Ini adalah kronologi sejarah bagaimana alam semesta menggagalkan cita-citaku menjadi lelaki "cool" yang bisa menghembuskan asap berbentuk bulat.
BABAK 1: KEPALA VS PAWON (Tragedi Lebaran Kelas 5 SD)
Semua bermula saat aku duduk di bangku kelas 5 SD. Waktu itu adalah momen Lebaran. Seperti tradisi keluarga Jawa pada umumnya, kami mudik ke rumah Kakek di sebuah desa terpencil yang sinyal HP saja harus dicari dengan cara memanjat pohon kelapa.
Malam takbiran adalah malam kebebasan. Di teras rumah joglo Kakek yang luas, para lelaki dewasa berkumpul. Pakde, Budhe (eh Budhe perempuan ya, skip), Paman, Om, dan sepupu-sepupu yang sudah sunat, semuanya duduk melingkar. Kopi hitam pekat tersaji, toples nastar berjejer, dan tentu saja: Asap Rokok.
Aku, bocah ingusan yang masih pakai celana pendek bergambar Power Rangers, duduk di pojok mengamati mereka. Mereka terlihat sangat gagah. Pakde Slamet menghisap rokok kreteknya dalam-dalam... fuhhh... asap mengepul tebal. Wajahnya terlihat berwibawa bak mafia Italia versi kearifan lokal. Om Joko menjentikkan abu rokok dengan gaya yang keren banget.
Otak kecilku berbisik: "Cahyo, kalau kamu mau jadi lelaki sejati, kamu harus bisa mengeluarkan naga dari mulutmu seperti mereka."

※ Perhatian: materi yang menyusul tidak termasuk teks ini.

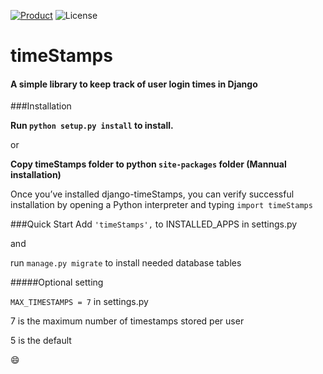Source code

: 
[![Product](https://travis-ci.org/zandegran/django-timeStamp.svg?branch=master)](https://travis-ci.org/zandegran/django-timeStamp)
![License](https://img.shields.io/dub/l/vibe-d.svg)

timeStamps
==========


#### A simple library to keep track of user login times in Django

###Installation

**Run  `python setup.py install`  to install.**

or

**Copy timeStamps folder to python `site-packages` folder (Mannual installation)**

Once you’ve installed django-timeStamps, you can verify successful installation by opening a Python interpreter and typing `import timeStamps`

###Quick Start
Add `'timeStamps',` to INSTALLED_APPS in settings.py

and

run `manage.py migrate` to install needed database tables

#####Optional setting 

`MAX_TIMESTAMPS = 7` in settings.py

7 is the maximum number of timestamps stored per user

5 is the default

:smile:
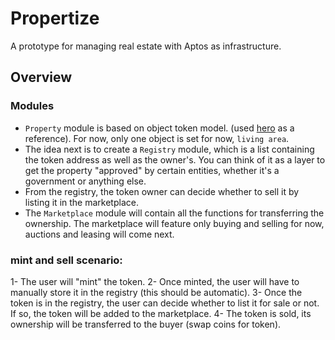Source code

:# Propertize
A prototype for managing real estate with Aptos as infrastructure.

## Overview

### Modules
- `Property` module is based on object token model. (used [hero](https://github.com/aptos-labs/aptos-core/tree/main/aptos-move/move-examples/token_objects/hero) as a reference). For now, only one object is set for now, `living area`.
- The idea next is to create a `Registry` module, which is a list containing the token address as well as the owner's. You can think of it as a layer to get the property "approved" by certain entities, whether it's a government or anything else. 
- From the registry, the token owner can decide whether to sell it by listing it in the marketplace.
- The `Marketplace` module will contain all the functions for transferring the ownership. The marketplace will feature only buying and selling for now, auctions and leasing will come next.

### mint and sell scenario: 
1- The user will "mint" the token.
2- Once minted, the user will have to manually store it in the registry (this should be automatic).
3- Once the token is in the registry, the user can decide whether to list it for sale or not. If so, the token will be added to the marketplace.
4- The token is sold, its ownership will be transferred to the buyer (swap coins for token).


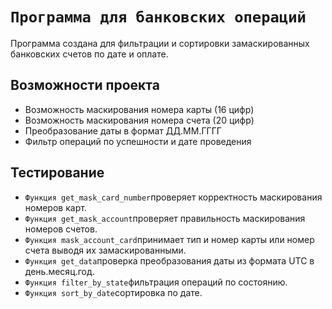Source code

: # `Программа для банковских операций`

Программа создана для фильтрации и сортировки замаскированных банковских счетов по дате и оплате.

## Возможности проекта

- Возможность маскирования номера карты (16 цифр)
- Возможность маскирования номера счета (20 цифр)
- Преобразование даты в формат ДД.ММ.ГГГГ
- Фильтр операций по успешности и дате проведения

## Тестирование

- `Функция get_mask_card_number`проверяет корректность маскирования номеров карт.
- `Функция get_mask_account`проверяет правильность маскирования номеров счетов.
- `Функция mask_account_card`принимает тип и номер карты или номер счета выводя их замаскированными.
- `Функция get_data`проверка преобразования даты из формата UTC в день.месяц.год.
- `Функция filter_by_state`фильтрация операций по состоянию.
- `Функция sort_by_date`сортировка по дате.
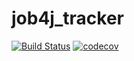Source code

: # job4j_tracker
[![Build Status](https://travis-ci.org/DartSicon/job4j_tracker.svg?branch=master)](https://travis-ci.org/DartSicon/job4j_tracker)
[![codecov](https://codecov.io/gh/DartSicon/job4j_tracker/branch/master/graph/badge.svg?token=4VJBCOO7LQ)](https://codecov.io/gh/DartSicon/job4j_tracker)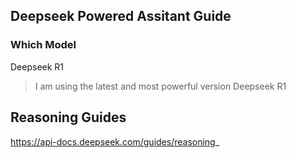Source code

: ## Deepseek Powered Assitant Guide

### Which Model

Deepseek R1
 
> I am using the latest and most powerful version Deepseek R1

## Reasoning Guides

https://api-docs.deepseek.com/guides/reasoning_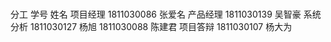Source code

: # 
分工	学号	姓名
项目经理	1811030086	张爱名
产品经理	1811030139	吴智豪
系统分析	1811030127	杨旭
1811030088	陈建君
项目答辩	1811030107	杨大为
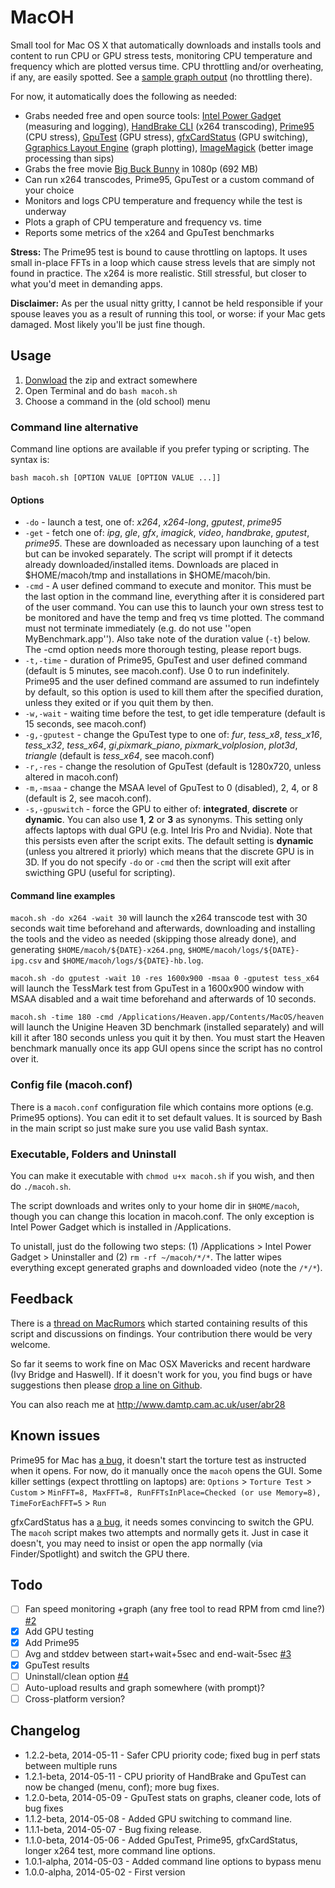 MacOH
=====

Small tool for Mac OS X that automatically downloads and installs tools and content to run CPU or GPU stress tests, monitoring CPU temperature and frequency which are plotted versus time. CPU throttling and/or overheating, if any, are easily spotted. See a [sample graph output](http://www.damtp.cam.ac.uk/research/afha/people/bogdan/macoh/graph.gif) (no throttling there).

For now, it automatically does the following as needed:

- Grabs needed free and open source tools: [Intel Power Gadget](https://software.intel.com/en-us/articles/intel-power-gadget-20) (measuring and logging), [HandBrake CLI](http://handbrake.fr) (x264 transcoding), [Prime95](http://mersenne.org) (CPU stress), [GpuTest](http://www.geeks3d.com/gputest/) (GPU stress), [gfxCardStatus](http://gfx.io) (GPU switching), [Ggraphics Layout Engine](http://glx.sourceforge.net) (graph plotting), [ImageMagick](http://www.imagemagick.org) (better image processing than sips)
- Grabs the free movie [Big Buck Bunny](http://www.bigbuckbunny.org) in 1080p (692 MB)
- Can run x264 transcodes, Prime95, GpuTest or a custom command of your choice
- Monitors and logs CPU temperature and frequency while the test is underway
- Plots a graph of CPU temperature and frequency vs. time
- Reports some metrics of the x264 and GpuTest benchmarks

**Stress:** The Prime95 test is bound to cause throttling on laptops. It uses small in-place FFTs in a loop which cause stress levels that are simply not found in practice. The x264 is more realistic. Still stressful, but closer to what you'd meet in demanding apps.

**Disclaimer:** As per the usual nitty gritty, I cannot be held responsible if your spouse leaves you as a result of running this tool, or worse: if your Mac gets damaged. Most likely you'll be just fine though.

Usage
-----

1. [Donwload](https://github.com/qnxor/macoh/archive/master.zip) the zip and extract somewhere
1. Open Terminal and do `bash macoh.sh`
1. Choose a command in the (old school) menu

### Command line alternative

Command line options are available if you prefer typing or scripting. The syntax is:

`bash macoh.sh [OPTION VALUE [OPTION VALUE ...]]`

#### Options

- `-do` - launch a test, one of: *x264*, *x264-long*, *gputest*, *prime95*
- `-get` - fetch one of: *ipg*, *gle*, *gfx*, *imagick*, *video*, *handbrake*, *gputest*, *prime95*. These are downloaded as necessary upon launching of a test but can be invoked separately. The script will prompt if it detects already downloaded/installed items. Downloads are placed in $HOME/macoh/tmp and installations in $HOME/macoh/bin.
- `-cmd` - A user defined command to execute and monitor. This must be the last option in the command line, everything after it is considered part of the user command. You can use this to launch your own stress test to be monitored and have the temp and freq vs time plotted. The command must not terminate immediately (e.g. do not use ''open MyBenchmark.app''). Also take note of the duration value (`-t`) below. The -cmd option needs more thorough testing, please report bugs.
- `-t,-time` - duration of Prime95, GpuTest and user defined command (default is 5 minutes, see macoh.conf). Use 0 to run indefinitely. Prime95 and the user defined command are assumed to run indefintely by default, so this option is used to kill them after the specified duration, unless they exited or if you quit them by then.
- `-w,-wait` - waiting time before the test, to get idle temperature (default is 15 seconds, see macoh.conf)
- `-g,-gputest` - change the GpuTest type to one of: *fur*, *tess_x8*, *tess_x16*, *tess_x32*, *tess_x64*, *gi*,*pixmark_piano*, *pixmark_volplosion*, *plot3d*, *triangle* (default is *tess_x64*, see macoh.conf)
- `-r,-res` - change the resolution of GpuTest (default is 1280x720, unless altered in macoh.conf)
- `-m,-msaa` - change the MSAA level of GpuTest to 0 (disabled), 2, 4, or 8 (default is 2, see macoh.conf).
- `-s,-gpuswitch` - force the GPU to either of: **integrated**, **discrete** or **dynamic**. You can also use **1**, **2** or **3** as synonyms. This setting only affects laptops with dual GPU (e.g. Intel Iris Pro and Nvidia). Note that this persists even after the script exits. The default setting is **dynamic** (unless you altrered it priorly) which means that the discrete GPU is in 3D. If you do not specify `-do` or `-cmd` then the script will exit after swicthing GPU (useful for scripting).

#### Command line examples

`macoh.sh -do x264 -wait 30` will launch the x264 transcode test with 30 seconds wait time beforehand and afterwards, downloading and installing the tools and the video as needed (skipping those already done), and generating `$HOME/macoh/${DATE}-x264.png`, `$HOME/macoh/logs/${DATE}-ipg.csv` and `$HOME/macoh/logs/${DATE}-hb.log`.

`macoh.sh -do gputest -wait 10 -res 1600x900 -msaa 0 -gputest tess_x64` will launch the TessMark test from GpuTest in a 1600x900 window with MSAA disabled and a wait time beforehand and afterwards of 10 seconds.

`macoh.sh -time 180 -cmd /Applications/Heaven.app/Contents/MacOS/heaven` will launch the Unigine Heaven 3D benchmark (installed separately) and will kill it after 180 seconds unless you quit it by then. You must start the Heaven benchmark manually once its app GUI opens since the script has no control over it.

### Config file (macoh.conf)

There is a `macoh.conf` configuration file which contains more options (e.g. Prime95 options). You can edit it to set default values. It is sourced by Bash in the main script so just make sure you use valid Bash syntax.

### Executable, Folders and Uninstall

You can make it executable with `chmod u+x macoh.sh` if you wish, and then do `./macoh.sh`.

The script downloads and writes only to your home dir in `$HOME/macoh`, though you can change this location in macoh.conf. The only exception is Intel Power Gadget which is installed in /Applications.

To unistall, just do the following two steps: (1) /Applications > Intel Power Gadget > Uninstaller and (2) `rm -rf ~/macoh/*/*`. The latter wipes everything except generated graphs and downloaded video (note the `/*/*`).

Feedback
--------

There is a [thread on MacRumors](http://forums.macrumors.com/showthread.php?t=1731178) which started containing results of this script and discussions on findings. Your contribution there would be very welcome.

So far it seems to work fine on Mac OSX Mavericks and recent hardware (Ivy Bridge and Haswell). If it doesn't work for you, you find bugs or have suggestions then please [drop a line on Github](https://github.com/qnxor/macoh/issues).

You can also reach me at http://www.damtp.cam.ac.uk/user/abr28

Known issues
------------

Prime95 for Mac has [a bug](http://www.mersenneforum.org/showthread.php?p=372979#post372918), it doesn't start the torture test as instructed when it opens. For now, do it manually once the `macoh` opens the GUI. Some killer settings (expect throttling on laptops) are: `Options` > `Torture Test` > `Custom` > `MinFFT=8, MaxFFT=8, RunFFTsInPlace=Checked (or use Memory=8), TimeForEachFFT=5` > `Run`

gfxCardStatus has a [a bug](https://github.com/codykrieger/gfxCardStatus/issues/103), it needs somes convincing to switch the GPU. The `macoh` script makes two attempts and normally gets it. Just in case it doesn't, you may need to insist or open the app normally (via Finder/Spotlight) and switch the GPU there.

Todo
----

- [ ] Fan speed monitoring +graph (any free tool to read RPM from cmd line?) [#2](//github.com/qnxor/macoh/issues/2)
- [x] Add GPU testing
- [x] Add Prime95
- [ ] Avg and stddev between start+wait+5sec and end-wait-5sec [#3](//github.com/qnxor/macoh/issues/3)
- [x] GpuTest results
- [ ] Uninstall/clean option [#4](//github.com/qnxor/macoh/issues/4)
- [ ] Auto-upload results and graph somewhere (with prompt)?
- [ ] Cross-platform version?

Changelog
---------

- 1.2.2-beta, 2014-05-11 - Safer CPU priority code; fixed bug in perf stats between multiple runs
- 1.2.1-beta, 2014-05-11 - CPU priority of HandBrake and GpuTest can now be changed (menu, conf); more bug fixes.
- 1.2.0-beta, 2014-05-09 - GpuTest stats on graphs, cleaner code, lots of bug fixes
- 1.1.2-beta, 2014-05-08 - Added GPU switching to command line.
- 1.1.1-beta, 2014-05-07 - Bug fixing release. 
- 1.1.0-beta, 2014-05-06 - Added GpuTest, Prime95, gfxCardStatus, longer x264 test, more command line options.
- 1.0.1-alpha, 2014-05-03 - Added command line options to bypass menu
- 1.0.0-alpha, 2014-05-02 - First version
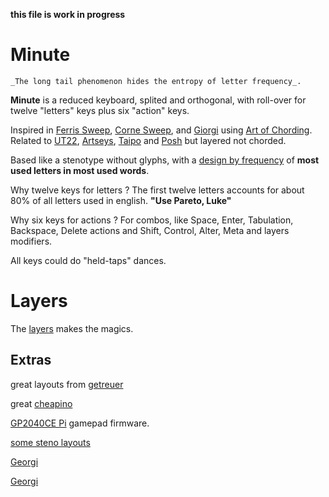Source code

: __this file is work in progress__

# Minute 

    _The long tail phenomenon hides the entropy of letter frequency_. 

__Minute__ is a reduced keyboard, splited and orthogonal, with roll-over for twelve "letters" keys plus six "action" keys. 

Inspired in [Ferris Sweep](https://github.com/pierrechevalier83/ferris), [Corne Sweep](https://github.com/qmk/qmk_firmware/tree/master/keyboards/crkbd),  and [Giorgi](https://github.com/germ/qmk_firmware/tree/georgi/keyboards/georgi) using [Art of Chording](https://www.artofchording.com/). Related to [UT22](https://github.com/bubbleology/UT22), [Artseys](https://artsey.io/), [Taipo](https://inkeys.wiki/en/keymaps/taipo) and [Posh](https://inkeys.wiki/en/keymaps/posh) but layered not chorded.

Based like a stenotype without glyphs, with a [design by frequency](https://github.com/agsb/minute/blob/main/notes/Frequency.md) of **most used letters in most used words**. 

Why twelve keys for letters ? The first twelve letters accounts for about 80% of all letters used in english. __"Use Pareto, Luke"__

Why six keys for actions ? For combos, like Space, Enter, Tabulation, Backspace, Delete actions and Shift, Control, Alter, Meta and layers modifiers.

All keys could do "held-taps" dances.

# Layers

The [layers](https://github.com/agsb/minute/blob/main/notes/keebs.md) makes the magics.


## Extras

great layouts from [getreuer](https://github.com/getreuer/qmk-keymap)

great [cheapino](https://github.com/tompi/cheapino/tree/master)

[GP2040CE Pi](https://gp2040-ce.info/#/download) gamepad firmware.

[some steno layouts](https://inkeys.wiki/en/keymaps)

[Georgi](http://thedarnedestthing.com/georgi%27ous])

[Georgi](http://docs.gboards.ca/docs/Unboxing-Georgi/)
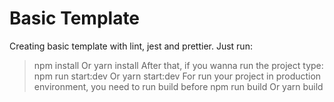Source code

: # Basic Template
Creating basic template with lint, jest and prettier. Just run:
> npm install
Or
> yarn install
After that, if you wanna run the project type:
> npm run start:dev
Or
> yarn start:dev
For run your project in production environment, you need to run build before
> npm run build
Or
> yarn build
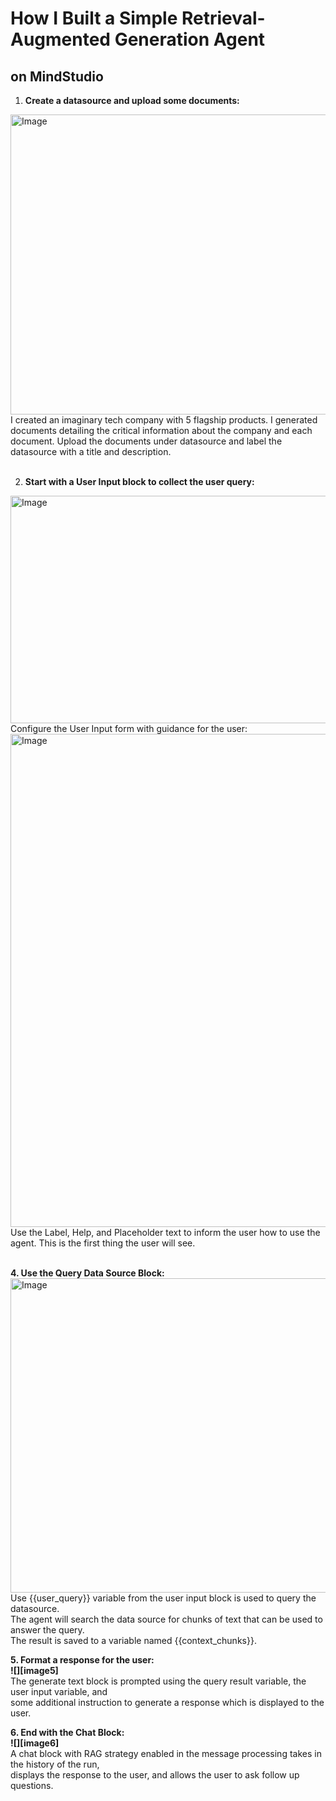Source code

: # How I Built a Simple Retrieval-Augmented Generation Agent 
## on MindStudio

1. **Create a datasource and upload some documents:** 

<img width="838" height="480" alt="Image" src="https://github.com/user-attachments/assets/929d474b-1ab3-406c-9beb-399bb8aa1157" />
<br>I created an imaginary tech company with 5 flagship products.   
I generated documents detailing the critical information about the company and each document.   
Upload the documents under datasource and label the datasource with a title and description. 
<br>    
<br>  
  
2. **Start with a User Input block to collect the user query:**  
<img width="638" height="364" alt="Image" src="https://github.com/user-attachments/assets/08bc7bff-73be-4b4e-ba9a-712004be7584" />
<br>Configure the User Input form with guidance for the user:


<img width="1319" height="789" alt="Image" src="https://github.com/user-attachments/assets/4829f95c-ada6-40f7-a15c-a52ce4f0b9be" />  
Use the Label, Help, and Placeholder text to inform the user how to use the agent.   
This is the first thing the user will see.  
<br>
<br>

**4\. Use the Query Data Source Block:**  
<img width="694" height="503" alt="Image" src="https://github.com/user-attachments/assets/51ecebbd-2539-4c7f-82d0-2657677a1673" />  
Use {{user\_query}} variable from the user input block is used to query the datasource.   
The agent will search the data source for chunks of text that can be used to answer the query.   
The result is saved to a variable named {{context\_chunks}}. 

**5\. Format a response for the user:**  
**![][image5]**  
The generate text block is prompted using the query result variable, the user input variable, and   
some additional instruction to generate a response which is displayed to the user. 

**6\. End with the Chat Block:**  
**![][image6]**  
A chat block with RAG strategy enabled in the message processing takes in the history of the run,   
displays the response to the user, and allows the user to ask follow up questions. 


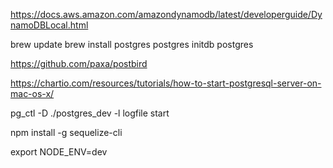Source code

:https://docs.aws.amazon.com/amazondynamodb/latest/developerguide/DynamoDBLocal.html


brew update
brew install postgres
postgres initdb
postgres

https://github.com/paxa/postbird

https://chartio.com/resources/tutorials/how-to-start-postgresql-server-on-mac-os-x/

pg_ctl -D ./postgres_dev -l logfile start

npm install -g sequelize-cli

export NODE_ENV=dev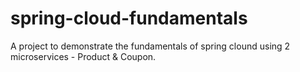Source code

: # spring-cloud-fundamentals
A project to demonstrate the fundamentals of spring clound using 2 microservices - Product &amp; Coupon. 

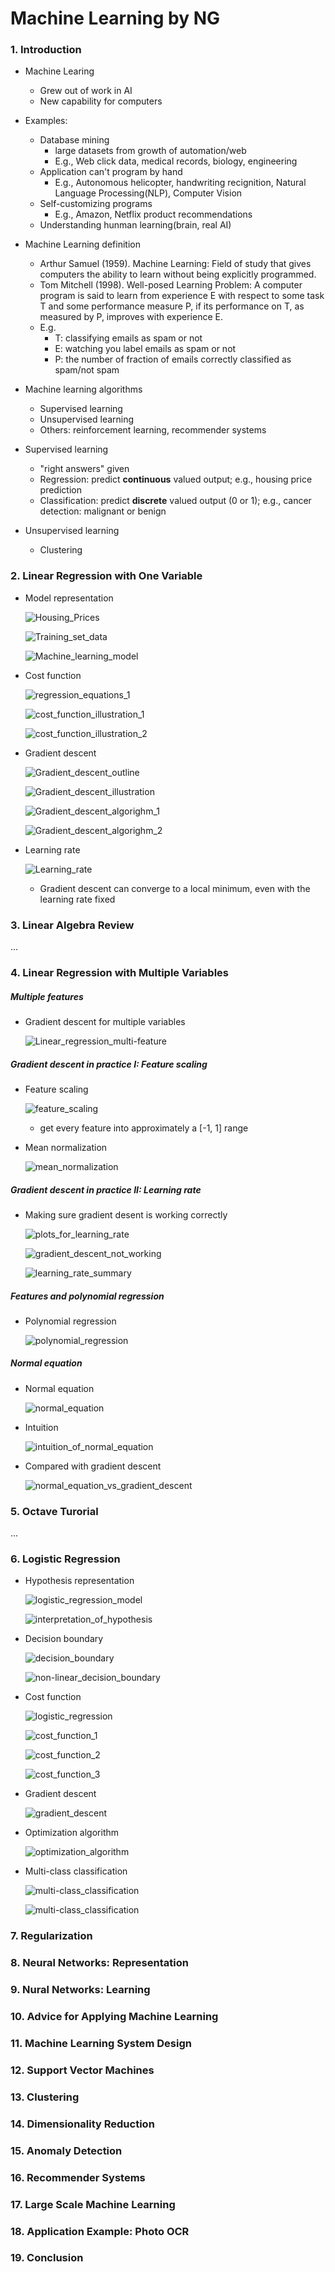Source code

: # Machine Learning by NG

### 1. Introduction

* Machine Learing
	- Grew out of work in AI
	- New capability for computers


* Examples:
	- Database mining
		- large datasets from growth of automation/web
		- E.g., Web click data, medical records, biology, engineering
	- Application can't program by hand
		- E.g., Autonomous helicopter, handwriting recignition, Natural Language Processing(NLP), Computer Vision
	- Self-customizing programs
		- E.g., Amazon, Netflix product recommendations
	- Understanding hunman learning(brain, real AI) 


* Machine Learning definition
	- Arthur Samuel (1959). Machine Learning: Field of study that gives computers the ability to learn without being explicitly programmed.
	- Tom Mitchell (1998). Well-posed Learning Problem: A computer program is said to learn from experience E with respect to some task T and some performance measure P, if its performance on T, as measured by P, improves with experience E.
	- E.g.
		- T: classifying emails as spam or not
		- E: watching you label emails as spam or not
		- P: the number of fraction of emails correctly classified as spam/not spam


* Machine learning algorithms
	- Supervised learning
	- Unsupervised learning
	- Others: reinforcement learning, recommender systems


* Supervised learning
	- "right answers" given
	- Regression: predict **continuous** valued output; e.g., housing price prediction
	- Classification: predict **discrete** valued output (0 or 1); e.g., cancer detection: malignant or benign


* Unsupervised learning
	- Clustering


### 2. Linear Regression with One Variable

* Model representation

	![Housing_Prices](imgs/mlng_2_1.png)

	![Training_set_data](imgs/mlng_2_2.png)

	![Machine_learning_model](imgs/mlng_2_3.png)


* Cost function

	![regression_equations_1](imgs/mlng_2_4.png)
	
	![cost_function_illustration_1](imgs/mlng_2_5.png)

	![cost_function_illustration_2](imgs/mlng_2_6.png)


* Gradient descent

	![Gradient_descent_outline](imgs/mlng_2_7.png)

	![Gradient_descent_illustration](imgs/mlng_2_8.png)

	![Gradient_descent_algorighm_1](imgs/mlng_2_9.png)
	
	![Gradient_descent_algorighm_2](imgs/mlng_2_10.png)


* Learning rate

	![Learning_rate](imgs/mlng_2_11.png)

	- Gradient descent can converge to a local minimum, even with the learning rate fixed


### 3. Linear Algebra Review

...


### 4. Linear Regression with Multiple Variables 

##### Multiple features

* Gradient descent for multiple variables

	![Linear_regression_multi-feature](imgs/mlng_4_1.png)


##### Gradient descent in practice I: Feature scaling

* Feature scaling

	![feature_scaling](imgs/mlng_4_2.png)

	- get every feature into approximately a [-1, 1] range


* Mean normalization
	
	![mean_normalization](imgs/mlng_4_3.png)
	
	 
##### Gradient descent in practice II: Learning rate

* Making sure gradient desent is working correctly

	![plots_for_learning_rate](imgs/mlng_4_4.png)

	![gradient_descent_not_working](imgs/mlng_4_5.png)
	
	![learning_rate_summary](imgs/mlng_4_6.png)
	

##### Features and polynomial regression

* Polynomial regression
	
	![polynomial_regression](imgs/mlng_4_7.png)


##### Normal equation

* Normal equation
	
	![normal_equation](imgs/mlng_4_10.png)


* Intuition
	
	![intuition_of_normal_equation](imgs/mlng_4_8.png)


* Compared with gradient descent

	![normal_equation_vs_gradient_descent](imgs/mlng_4_9.png)
	
	
### 5. Octave Turorial

...


### 6. Logistic Regression

* Hypothesis representation

	![logistic_regression_model](imgs/mlng_6_1.png)

	![interpretation_of_hypothesis](imgs/mlng_6_2.png)

	
* Decision boundary

	![decision_boundary](imgs/mlng_6_3.png)

	![non-linear_decision_boundary](imgs/mlng_6_4.png)


* Cost function

	![logistic_regression](imgs/mlng_6_5.png)

	![cost_function_1](imgs/mlng_6_6.png)

	![cost_function_2](imgs/mlng_6_7.png)

	![cost_function_3](imgs/mlng_6_8.png)


* Gradient descent

	![gradient_descent](imgs/mlng_6_9.png)
	

* Optimization algorithm

	![optimization_algorithm](imgs/mlng_6_10.png)


* Multi-class classification
	
	![multi-class_classification](imgs/mlng_6_11.png)
	
	![multi-class_classification](imgs/mlng_6_12.png)

### 7. Regularization


### 8. Neural Networks: Representation


### 9. Nural Networks: Learning


### 10. Advice for Applying Machine Learning


### 11. Machine Learning System Design


### 12. Support Vector Machines


### 13. Clustering


### 14. Dimensionality Reduction


### 15. Anomaly Detection


### 16. Recommender Systems


### 17. Large Scale Machine Learning


### 18. Application Example: Photo OCR


### 19. Conclusion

Hasrat itu tak tertahankan. Tapi masalahnya satu: Kalau aku minta rokok terang-terangan, bisa-bisa aku disabet ortuku pakai sapu lidi sampai pantatku bermotif batik. Jadi, aku menyusun rencana kriminal pertamaku.
Tengah malam, saat gema takbir masih terdengar sayup-sayup dan semua orang dewasa sudah mendengkur (suara dengkuran Pakde Slamet setara gempa 5 Skala Richter), aku beraksi. Aku mengendap-endap ke ruang tamu. Mataku tertuju pada bungkus rokok "Gudang Garam Merah" yang tergeletak pasrah di meja. Isinya tinggal 3 batang. Dengan tangan gemetar, aku mencuri satu batang. Jantungku berdegup kencang: Dag-dig-dug-dher. Rasanya lebih tegang daripada nonton film horor Suzanna.
Misi 1 berhasil: Rokok di tangan. Misi 2: Mencari Api. Ini masalah besar. Zaman itu di desa, korek gas adalah barang mewah. Korek kayu (korek api jes) biasanya dikantongi bapak-bapak. Aku mencari ke seluruh meja, nihil.
Aku berlari ke dapur belakang. Dapur Kakek masih sangat tradisional. Lantainya tanah, dindingnya anyaman bambu, dan kompornya bukan kompor gas elpiji, melainkan Pawon (tungku tanah liat yang menggunakan kayu bakar). Di dalam kegelapan dapur, aku melihat secercah harapan. Di salah satu lubang Pawon, masih ada sisa pembakaran sore tadi. Bara api merah menyala terlihat samar di dalam tumpukan abu.
Logika anak SD-ku bekerja: "Ada bara, berarti bisa bakar rokok." Aku mendekat. Aku mencoba menjulurkan tangan, memasukkan rokok ke dalam lubang tungku untuk menyentuh bara. Gagal. Tangan kependekan, panasnya minta ampun. Bulu tanganku hampir hangus.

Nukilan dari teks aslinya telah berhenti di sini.